Activity
Among the entries below, which lines include the string "services"? Show each one.

Stored data entries:
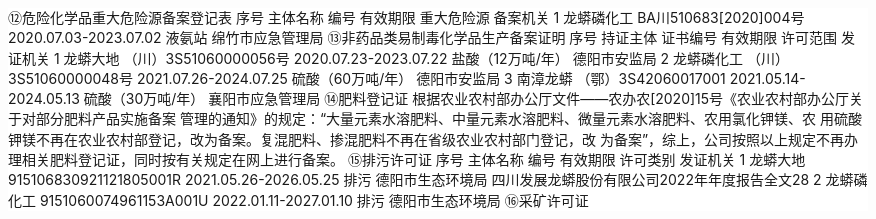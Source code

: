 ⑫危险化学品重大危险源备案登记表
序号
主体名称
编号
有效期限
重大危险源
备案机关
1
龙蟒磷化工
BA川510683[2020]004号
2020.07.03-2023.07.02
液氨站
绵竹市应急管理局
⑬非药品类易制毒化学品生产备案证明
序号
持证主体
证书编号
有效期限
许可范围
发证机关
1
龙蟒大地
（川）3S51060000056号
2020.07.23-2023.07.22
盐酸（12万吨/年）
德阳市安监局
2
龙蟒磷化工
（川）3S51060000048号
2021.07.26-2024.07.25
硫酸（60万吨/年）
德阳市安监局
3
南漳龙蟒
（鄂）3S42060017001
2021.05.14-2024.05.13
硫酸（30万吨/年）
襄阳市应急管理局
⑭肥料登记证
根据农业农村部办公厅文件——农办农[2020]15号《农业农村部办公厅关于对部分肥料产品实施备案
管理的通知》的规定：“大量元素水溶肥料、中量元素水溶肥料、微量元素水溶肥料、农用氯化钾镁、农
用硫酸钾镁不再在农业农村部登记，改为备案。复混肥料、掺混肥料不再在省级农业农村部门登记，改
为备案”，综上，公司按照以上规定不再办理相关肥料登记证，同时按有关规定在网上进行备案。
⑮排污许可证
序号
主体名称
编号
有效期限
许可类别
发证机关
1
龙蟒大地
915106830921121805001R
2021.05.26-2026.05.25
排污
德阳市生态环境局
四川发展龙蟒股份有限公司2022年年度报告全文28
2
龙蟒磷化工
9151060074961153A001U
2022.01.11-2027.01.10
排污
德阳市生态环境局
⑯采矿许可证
==
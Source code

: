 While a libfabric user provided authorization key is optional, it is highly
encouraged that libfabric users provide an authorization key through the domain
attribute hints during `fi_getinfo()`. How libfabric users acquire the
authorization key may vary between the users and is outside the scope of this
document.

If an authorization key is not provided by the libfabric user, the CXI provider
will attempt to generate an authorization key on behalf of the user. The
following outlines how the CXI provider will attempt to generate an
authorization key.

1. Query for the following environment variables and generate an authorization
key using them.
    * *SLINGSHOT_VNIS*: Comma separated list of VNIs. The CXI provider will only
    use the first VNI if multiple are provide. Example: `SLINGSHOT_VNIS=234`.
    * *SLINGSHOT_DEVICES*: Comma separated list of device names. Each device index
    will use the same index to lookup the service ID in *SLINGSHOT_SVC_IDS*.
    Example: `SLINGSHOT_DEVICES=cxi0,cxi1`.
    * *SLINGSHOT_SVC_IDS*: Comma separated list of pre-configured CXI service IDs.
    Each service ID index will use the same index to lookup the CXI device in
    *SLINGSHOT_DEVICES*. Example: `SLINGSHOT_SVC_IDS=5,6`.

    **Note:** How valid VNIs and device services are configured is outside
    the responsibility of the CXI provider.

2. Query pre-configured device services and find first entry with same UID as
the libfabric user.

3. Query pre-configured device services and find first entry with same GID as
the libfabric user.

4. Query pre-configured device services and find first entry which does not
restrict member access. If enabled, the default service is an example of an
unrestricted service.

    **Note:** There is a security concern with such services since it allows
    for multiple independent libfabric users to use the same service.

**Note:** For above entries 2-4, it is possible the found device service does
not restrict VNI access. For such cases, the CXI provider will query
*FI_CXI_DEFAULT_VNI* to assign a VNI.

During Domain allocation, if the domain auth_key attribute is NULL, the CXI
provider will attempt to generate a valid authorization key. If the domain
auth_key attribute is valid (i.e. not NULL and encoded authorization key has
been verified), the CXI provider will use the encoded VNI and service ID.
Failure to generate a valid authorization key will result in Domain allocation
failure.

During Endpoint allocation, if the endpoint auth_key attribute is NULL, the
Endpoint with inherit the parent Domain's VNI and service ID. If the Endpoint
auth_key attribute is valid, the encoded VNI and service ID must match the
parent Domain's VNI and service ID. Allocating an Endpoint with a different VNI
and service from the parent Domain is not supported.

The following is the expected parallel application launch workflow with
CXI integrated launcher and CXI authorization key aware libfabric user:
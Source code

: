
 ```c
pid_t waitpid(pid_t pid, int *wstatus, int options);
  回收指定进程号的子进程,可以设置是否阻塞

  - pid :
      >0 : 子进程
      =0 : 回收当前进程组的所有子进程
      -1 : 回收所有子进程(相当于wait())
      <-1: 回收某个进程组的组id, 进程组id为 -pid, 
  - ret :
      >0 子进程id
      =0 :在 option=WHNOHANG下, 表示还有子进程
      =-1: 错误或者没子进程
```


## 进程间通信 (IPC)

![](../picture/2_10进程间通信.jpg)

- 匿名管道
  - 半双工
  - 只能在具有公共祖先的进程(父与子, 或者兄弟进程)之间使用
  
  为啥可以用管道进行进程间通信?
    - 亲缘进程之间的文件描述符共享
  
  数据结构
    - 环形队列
---
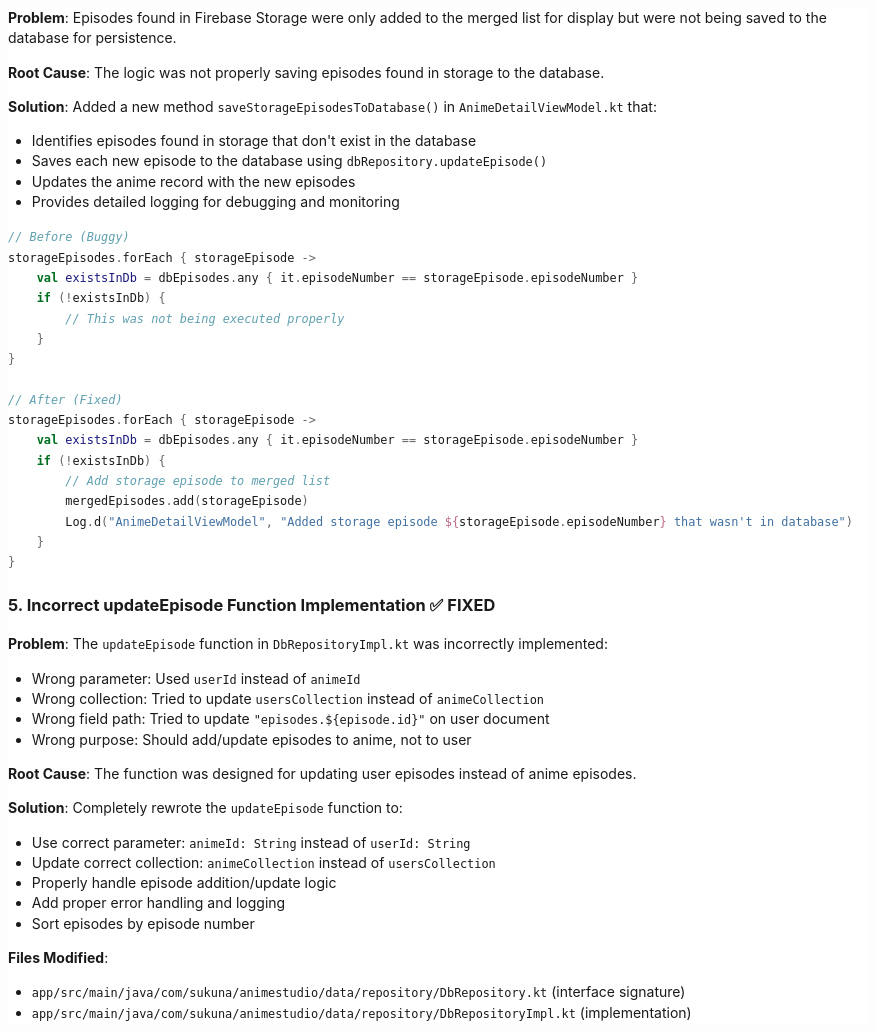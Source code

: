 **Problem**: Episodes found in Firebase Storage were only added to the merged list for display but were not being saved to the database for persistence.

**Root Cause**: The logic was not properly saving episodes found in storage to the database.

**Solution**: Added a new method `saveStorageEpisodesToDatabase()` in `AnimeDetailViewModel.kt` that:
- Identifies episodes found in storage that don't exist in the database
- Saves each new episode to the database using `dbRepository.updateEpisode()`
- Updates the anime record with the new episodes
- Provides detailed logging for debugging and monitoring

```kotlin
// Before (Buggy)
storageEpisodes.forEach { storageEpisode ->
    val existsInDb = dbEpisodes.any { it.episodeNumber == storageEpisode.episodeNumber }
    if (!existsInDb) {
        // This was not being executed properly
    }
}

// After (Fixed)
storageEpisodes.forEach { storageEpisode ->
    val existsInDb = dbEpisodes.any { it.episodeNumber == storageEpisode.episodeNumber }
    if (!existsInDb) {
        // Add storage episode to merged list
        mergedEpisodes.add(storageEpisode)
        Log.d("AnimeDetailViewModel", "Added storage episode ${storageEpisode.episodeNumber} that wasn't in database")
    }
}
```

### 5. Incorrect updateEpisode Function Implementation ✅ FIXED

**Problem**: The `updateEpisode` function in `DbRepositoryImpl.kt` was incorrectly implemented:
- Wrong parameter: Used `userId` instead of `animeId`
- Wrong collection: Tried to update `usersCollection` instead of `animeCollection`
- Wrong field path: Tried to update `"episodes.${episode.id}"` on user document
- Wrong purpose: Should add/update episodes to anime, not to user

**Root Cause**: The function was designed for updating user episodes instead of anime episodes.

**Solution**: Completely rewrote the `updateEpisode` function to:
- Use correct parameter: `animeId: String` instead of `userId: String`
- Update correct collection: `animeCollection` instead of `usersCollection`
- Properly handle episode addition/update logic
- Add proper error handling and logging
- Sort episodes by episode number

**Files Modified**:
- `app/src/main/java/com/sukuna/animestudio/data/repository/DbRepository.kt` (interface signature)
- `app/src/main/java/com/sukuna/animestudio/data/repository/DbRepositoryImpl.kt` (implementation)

Answer to the exercise
    **Note:** How valid VNIs and device services are configured is outside
2. Query pre-configured device services and find first entry with same UID as
3. Query pre-configured device services and find first entry with same GID as
4. Query pre-configured device services and find first entry which does not
    **Note:** There is a security concern with such services since it allows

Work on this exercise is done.